SULMONA. Una nuova era per la sanità del Centro Abruzzo col nuovo ospedale che dovrà attrarre nuovi professionisti e diventare un punto di riferimento per la sanità regionale.Questa la scommessa...

SULMONA. Una nuova era per la sanità del Centro Abruzzo col nuovo ospedale che dovrà attrarre nuovi professionisti e diventare un punto di riferimento per la sanità regionale.
Questa la scommessa lanciata ieri mattina dal sindaco di Sulmona, Annamaria Casini, guardando i suoi colleghi con le fasce tricolori, tra cui il vice sindaco dell’Aquila e medico, Guido Liris, e il presidente della Provincia, Angelo Caruso.

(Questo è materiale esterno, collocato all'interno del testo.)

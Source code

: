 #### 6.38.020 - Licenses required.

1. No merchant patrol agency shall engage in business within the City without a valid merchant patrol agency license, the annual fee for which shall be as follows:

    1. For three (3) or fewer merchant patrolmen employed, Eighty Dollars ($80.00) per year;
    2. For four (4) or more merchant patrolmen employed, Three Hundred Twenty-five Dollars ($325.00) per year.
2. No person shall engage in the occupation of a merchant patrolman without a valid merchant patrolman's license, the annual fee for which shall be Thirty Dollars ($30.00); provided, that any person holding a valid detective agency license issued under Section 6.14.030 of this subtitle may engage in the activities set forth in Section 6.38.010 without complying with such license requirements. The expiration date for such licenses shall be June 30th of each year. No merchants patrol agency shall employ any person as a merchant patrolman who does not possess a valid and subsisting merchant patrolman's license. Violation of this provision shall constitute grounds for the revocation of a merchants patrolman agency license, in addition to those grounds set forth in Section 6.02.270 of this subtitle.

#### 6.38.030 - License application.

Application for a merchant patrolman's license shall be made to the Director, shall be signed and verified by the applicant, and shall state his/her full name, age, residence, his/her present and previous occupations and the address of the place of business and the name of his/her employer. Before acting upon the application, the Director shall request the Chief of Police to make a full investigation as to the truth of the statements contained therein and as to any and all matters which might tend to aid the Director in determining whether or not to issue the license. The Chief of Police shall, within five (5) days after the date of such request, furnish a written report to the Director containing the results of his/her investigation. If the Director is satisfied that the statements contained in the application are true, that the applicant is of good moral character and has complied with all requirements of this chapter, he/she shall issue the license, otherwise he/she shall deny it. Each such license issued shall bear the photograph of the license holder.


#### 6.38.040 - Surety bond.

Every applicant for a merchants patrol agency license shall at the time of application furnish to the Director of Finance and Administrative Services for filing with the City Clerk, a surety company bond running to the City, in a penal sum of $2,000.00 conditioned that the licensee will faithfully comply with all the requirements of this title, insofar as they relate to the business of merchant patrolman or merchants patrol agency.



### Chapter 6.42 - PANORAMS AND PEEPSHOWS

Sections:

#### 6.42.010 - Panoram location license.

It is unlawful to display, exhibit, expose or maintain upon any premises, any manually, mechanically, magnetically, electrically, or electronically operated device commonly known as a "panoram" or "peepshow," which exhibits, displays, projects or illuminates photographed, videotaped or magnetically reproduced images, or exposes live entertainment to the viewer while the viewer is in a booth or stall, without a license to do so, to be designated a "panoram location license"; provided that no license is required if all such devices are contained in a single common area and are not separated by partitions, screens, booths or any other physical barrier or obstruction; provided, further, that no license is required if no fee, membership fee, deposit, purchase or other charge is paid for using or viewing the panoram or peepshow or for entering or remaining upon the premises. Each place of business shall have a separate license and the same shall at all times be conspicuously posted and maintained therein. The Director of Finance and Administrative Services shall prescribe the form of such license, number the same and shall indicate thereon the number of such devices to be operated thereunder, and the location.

«Questo è un traguardo che ci spinge a guardare al futuro», è intervenuta la Casini nel corso della cerimonia, «con la necessità di avere nuovo personale e servizi. Per questo, dobbiamo anche scommettere sulla seconda fase del progetto, cioè sulla riqualificazione dell’ala nuova e l’abbattimento della vecchia. Questo ospedale deve diventare punto di riferimento per tutta la sanità regionale. Questa deve essere l’inaugurazione di una nuova era per la nostra città».

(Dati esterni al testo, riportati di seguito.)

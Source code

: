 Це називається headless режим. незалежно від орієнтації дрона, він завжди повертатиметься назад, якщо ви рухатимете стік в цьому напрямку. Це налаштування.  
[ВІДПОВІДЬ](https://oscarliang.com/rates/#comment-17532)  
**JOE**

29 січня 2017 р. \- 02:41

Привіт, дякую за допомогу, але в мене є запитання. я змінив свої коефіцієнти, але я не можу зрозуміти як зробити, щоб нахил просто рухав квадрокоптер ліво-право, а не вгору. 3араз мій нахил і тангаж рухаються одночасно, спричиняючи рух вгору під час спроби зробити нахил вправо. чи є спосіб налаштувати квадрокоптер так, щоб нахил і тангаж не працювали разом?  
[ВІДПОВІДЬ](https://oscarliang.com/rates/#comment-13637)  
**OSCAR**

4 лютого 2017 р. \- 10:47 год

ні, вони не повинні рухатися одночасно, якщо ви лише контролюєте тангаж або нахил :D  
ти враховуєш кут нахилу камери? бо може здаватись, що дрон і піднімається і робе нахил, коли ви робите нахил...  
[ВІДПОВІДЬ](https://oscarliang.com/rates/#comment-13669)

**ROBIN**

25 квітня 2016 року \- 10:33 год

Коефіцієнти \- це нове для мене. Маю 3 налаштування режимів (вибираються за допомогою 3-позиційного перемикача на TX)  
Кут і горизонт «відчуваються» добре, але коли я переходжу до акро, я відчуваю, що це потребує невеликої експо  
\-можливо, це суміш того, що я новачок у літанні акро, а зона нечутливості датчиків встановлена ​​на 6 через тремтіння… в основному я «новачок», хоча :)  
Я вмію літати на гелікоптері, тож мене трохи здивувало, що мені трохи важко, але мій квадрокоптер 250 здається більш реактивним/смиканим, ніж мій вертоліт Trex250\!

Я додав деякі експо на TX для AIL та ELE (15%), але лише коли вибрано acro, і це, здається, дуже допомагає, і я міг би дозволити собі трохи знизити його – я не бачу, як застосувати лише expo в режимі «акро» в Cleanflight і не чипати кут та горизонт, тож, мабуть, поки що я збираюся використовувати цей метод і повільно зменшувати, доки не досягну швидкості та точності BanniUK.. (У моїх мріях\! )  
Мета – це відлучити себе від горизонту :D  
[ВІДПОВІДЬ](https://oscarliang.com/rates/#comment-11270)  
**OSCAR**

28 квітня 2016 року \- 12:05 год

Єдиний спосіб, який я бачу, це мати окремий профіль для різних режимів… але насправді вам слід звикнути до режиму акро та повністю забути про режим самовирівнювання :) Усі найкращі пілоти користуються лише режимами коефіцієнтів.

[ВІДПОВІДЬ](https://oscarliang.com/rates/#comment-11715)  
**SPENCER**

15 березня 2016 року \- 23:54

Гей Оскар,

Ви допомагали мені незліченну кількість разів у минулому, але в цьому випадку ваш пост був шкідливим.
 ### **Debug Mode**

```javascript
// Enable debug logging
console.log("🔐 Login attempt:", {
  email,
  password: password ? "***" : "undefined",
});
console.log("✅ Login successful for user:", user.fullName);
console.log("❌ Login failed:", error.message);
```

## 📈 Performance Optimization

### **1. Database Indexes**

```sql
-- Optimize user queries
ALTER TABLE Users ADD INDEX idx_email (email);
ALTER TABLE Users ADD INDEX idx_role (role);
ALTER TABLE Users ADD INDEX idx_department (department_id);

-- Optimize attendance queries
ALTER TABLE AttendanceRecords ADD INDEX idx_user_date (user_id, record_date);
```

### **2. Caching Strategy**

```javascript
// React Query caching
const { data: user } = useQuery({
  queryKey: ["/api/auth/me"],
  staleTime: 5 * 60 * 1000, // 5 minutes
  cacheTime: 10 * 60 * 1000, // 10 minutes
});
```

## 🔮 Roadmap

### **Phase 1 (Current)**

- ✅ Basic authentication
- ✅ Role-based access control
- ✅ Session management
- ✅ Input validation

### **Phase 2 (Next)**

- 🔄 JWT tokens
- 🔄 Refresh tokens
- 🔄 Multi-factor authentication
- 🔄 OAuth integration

«Contento come non mai», per sua stessa ammissione, il manager della Asl, Rinaldo Tordera.
«Questa è una festa», ha sottolineato il direttore generale, «nuovi primari arriveranno grazie ai concorsi banditi e ai macchinari di ultima generazione di cui è dotata questa struttura ultramoderna».
Ha ribadito la necessità di riempirla di contenuti anche il vescovo della diocesi Sulmona Valva, Michele Fusco, prima di benedire l’ingresso in vetro.
«Non possiamo che rallegrarci per l’inaugurazione della struttura avviata dalla giunta Chiodi di cui ho fatto parte», ha ricordato il consigliere regionale Mauro Febbo, «ma c’è rammarico nel vederla depotenziata». (f.p.)